Le potentiel économique des régions d’Afrique du Nord et de l’Ouest est énorme, et le récent gazoduc régional Nigéria-Maroc laisse présager de nouvelles possibilités de croissance issues de ce type de partenariat. Le pipeline aura un impact direct sur plus de 300 millions de personnes. Selon le roi Mohammed VI du Maroc, cet accord créera « un marché régional de l’électricité et constituera une source d’énergie substantielle, qui contribuera au développement de l’industrie, à l’amélioration de la compétitivité économique et à l’accélération du développement social ».
Certaines entreprises du secteur privé dans les économies africaines cherchent constamment à déployer leur capital commercial dans les pays africains qui ont besoin d’investissements. Ils sont partisans du commerce intra-africain et comprennent des sociétés de services financiers et d’investissement, telles que UBA et Heirs Holdings, cette dernière actuellement présidée par son fondateur Tony Elumelu, un fervent partisan de la stimulation des entreprises du secteur privé à travers l’Afrique selon une théorie qu’il appelle « Africapitalisme.
M. Elumelu a utilisé cette expression en 2010 pour faire référence à la philosophie selon laquelle le secteur privé africain a le pouvoir de transformer le continent grâce à des investissements à long terme, créant à la fois prospérité économique et richesse sociale.

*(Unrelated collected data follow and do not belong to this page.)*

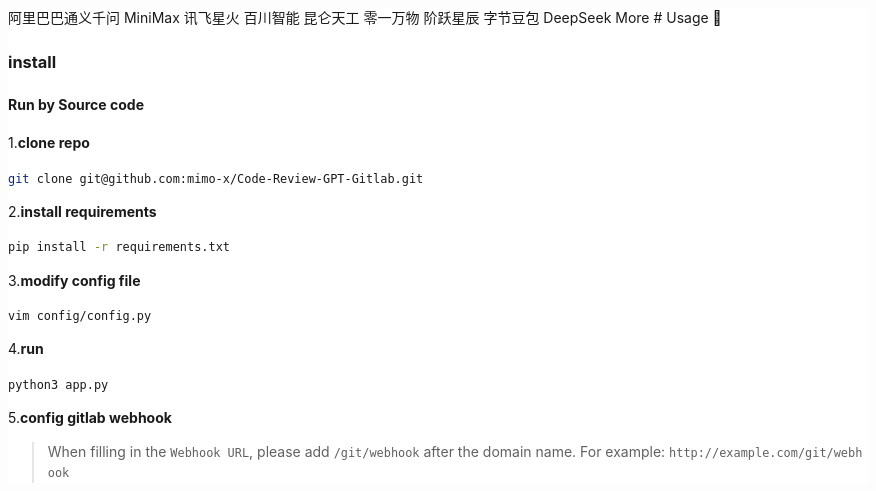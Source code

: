   <tr>
    <td>阿里巴巴通义千问</td>
    <td>MiniMax</td>
    <td>讯飞星火</td>
    <td>百川智能</td>
  </tr>
  <tr>
    <td>昆仑天工</td>
    <td>零一万物</td>
    <td>阶跃星辰</td>
    <td>字节豆包</td>
  </tr>
  <tr>
    <td>DeepSeek</td>
    <td>More</td>
    <td></td>
    <td></td>
  </tr>
</table>
# Usage 📖

### install
#### Run by Source code
1.**clone repo**
```bash
git clone git@github.com:mimo-x/Code-Review-GPT-Gitlab.git
```
2.**install requirements**
```bash
pip install -r requirements.txt
```
3.**modify config file**
```bash
vim config/config.py
```
4.**run**
```bash
python3 app.py
```
5.**config gitlab webhook**
> When filling in the ```Webhook URL```, please add ```/git/webhook``` after the domain name. For example: ```http://example.com/git/webhook```
<p align="center">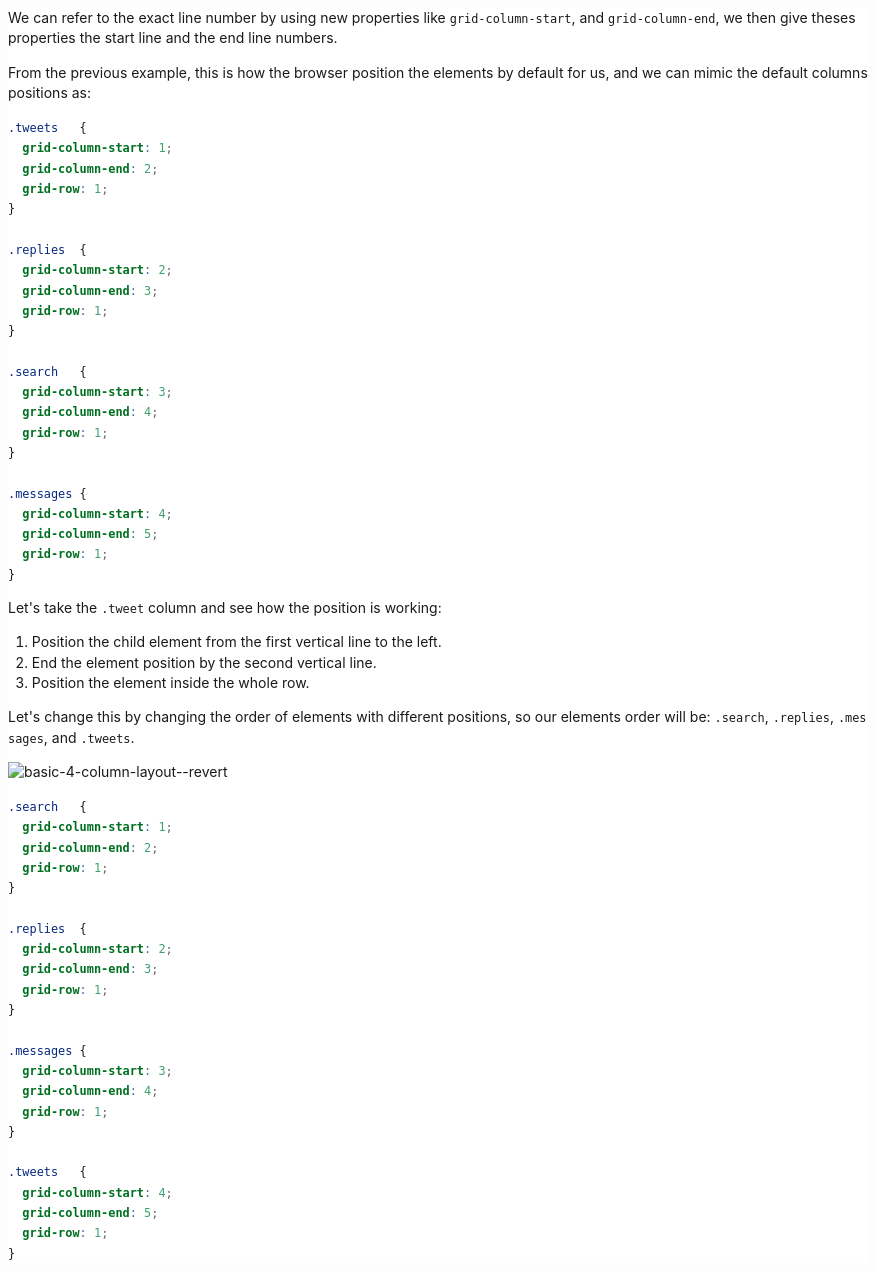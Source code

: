 We can refer to the exact line number by using new properties like `grid-column-start`, and `grid-column-end`, we then give theses properties the start line and the end line numbers.

From the previous example, this is how the browser position the elements by default for us, and we can mimic the default columns positions as:

``` scss
.tweets   {
  grid-column-start: 1;
  grid-column-end: 2;
  grid-row: 1;
}

.replies  {
  grid-column-start: 2;
  grid-column-end: 3;
  grid-row: 1;
}

.search   {
  grid-column-start: 3;
  grid-column-end: 4;
  grid-row: 1;
}

.messages {
  grid-column-start: 4;
  grid-column-end: 5;
  grid-row: 1;
}
```

Let's take the `.tweet` column and see how the position is working:

1. Position the child element from the first vertical line to the left.
2. End the element position by the second vertical line.
3. Position the element inside the whole row.

Let's change this by changing the order of elements with different positions, so our elements order will be: `.search`, `.replies`, `.messages`, and `.tweets`.

![basic-4-column-layout--revert](https://cloud.githubusercontent.com/assets/626005/12064116/a7fbaa66-afc3-11e5-8573-2268b5f01b5d.jpg)

``` scss
.search   {
  grid-column-start: 1;
  grid-column-end: 2;
  grid-row: 1;
}

.replies  {
  grid-column-start: 2;
  grid-column-end: 3;
  grid-row: 1;
}

.messages {
  grid-column-start: 3;
  grid-column-end: 4;
  grid-row: 1;
}

.tweets   {
  grid-column-start: 4;
  grid-column-end: 5;
  grid-row: 1;
}
```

M. Adegboyega Festus, qui dirige le développement commercial et la trésorerie de l'UBA en Amérique du Nord, déclare : « L'innovation bancaire de l'UBA a grandement facilité l'intégration régionale, la croissance économique et les intérêts commerciaux des entités à travers l'Afrique. Les avantages comprennent une augmentation de l'efficacité et des capacités internes, du volume et de la portée des activités, ainsi que de la création et de la capture globales de valeur pour nos clients et nos activités.
L'adhésion à des blocs commerciaux régionaux amplifie le rôle de l'UBA dans la facilitation du commerce intra-africain, qui est devenu plus important au fil des années à mesure que l'empreinte de la banque continue de croître en Afrique.
Possibilité de croissance
Lors d'une conférence à l'Université d'Oxford en 2015, M. Elumelu a cité Transcorp, une filiale de Heirs Holding, comme exemple de la manière dont les multinationales et les services financiers peuvent accroître la capacité des secteurs privé et public. Transcorp investit dans le secteur électrique en difficulté du Nigeria et génère actuellement 20% de la production totale d'électricité du pays. Cela signifie de nouveaux emplois, un meilleur accès à l'électricité et une opportunité pour les petites entreprises de fonctionner et de se développer, a déclaré M. Elumelu. Selon un rapport du Guardian de 2017, Transcorp prévoit de générer 25% de capacité électrique totale de la centrale d'ici 2018.
Même si les organisations régionales doivent rationaliser les réglementations commerciales pour que le commerce régional prospère, les entreprises ne peuvent se développer sans une communauté forte avec laquelle commercer. Les dirigeants africains doivent donc penser au-delà de leurs frontières. La création d’économies d’échelle commence de l’intérieur.